Just stumbled across this thread today and realized no one ever posted a solution. Happily, I still have my original solution to the problem that I submitted during the contest. I had a bit too much fun writing it.

Lemma: Wanda can eat all the odd entries from rows $0$ to $2^n-1$ and ending at $\binom{2^n-1}{0}$ or $\binom{2^n-1}{2^n-1}$. Proof of Lemma: The key idea is that Pascal's triangle mod 2 up to row $2^{n+1}-1$ (call it $T_{n+1}$) can be viewed as three copies of the triangle till row $2^n-1$, or $T_n$, in the following fashion: [asy][asy] unitsize(1.5cm); draw((0,0)--(2,0)--2*dir(60)--cycle); draw((1,0)--dir(60)--sqrt(3)*dir(30)--cycle); label("$T_n$",1/sqrt(3)*dir(30)); label("$T_n$",(1,0)+1/sqrt(3)*dir(30)); label("$T_n$",dir(60)+1/sqrt(3)*dir(30)); label("$0$",2/sqrt(3)*dir(30)); dot("$A$",2*dir(60),dir(90)); dot("$B$",dir(60),dir(150)); dot("$C$",sqrt(3)*dir(30),dir(30)); dot("$D$",0,dir(210)); dot("$E$",dir(0),dir(270)); dot("$F$",2*dir(0),dir(-30)); [/asy][/asy] THe statement is obvious for $T_1$. Suppose the problem is true for $T_n$. Use the inductive hypothesis to get all the odds in $ABC$, and end at $B$. Now use the inductive hypothesis on $BDE$ to get to $E$. Use the inductive hypothesis on $ECF$ to get to $F$, and this finishes (note that $T_n$ is symmetric under rotation by $2\pi/3$).

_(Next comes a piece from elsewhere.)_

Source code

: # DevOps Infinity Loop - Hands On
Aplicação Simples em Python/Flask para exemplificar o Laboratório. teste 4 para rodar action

This completes the proof. $\blacksquare$ Now, note that there are no odd $a,b,c$ with $a+b=c$. Note that $T_n$ has $3^n$ odd entries (proof is by induction). We see that using our strategy in the lemma, Wanda can eat all the odd entries till row $2047$. Above row $2011$ are at least a $T_{10}$, two $T_9$s, and two $T_8$s, for a total of at least \[3^{10}+2\cdot 3^9+2\cdot 3^8=111537\ge 100,000\]odd numbers, as desired.

This problem hates me I think. I think I solved ELMO 2011/3 in under 20 seconds upon seeing it, then I see this and thought that you needed to eat $1,000,000$ elements ;-;. This problem sorta just dies afterwards.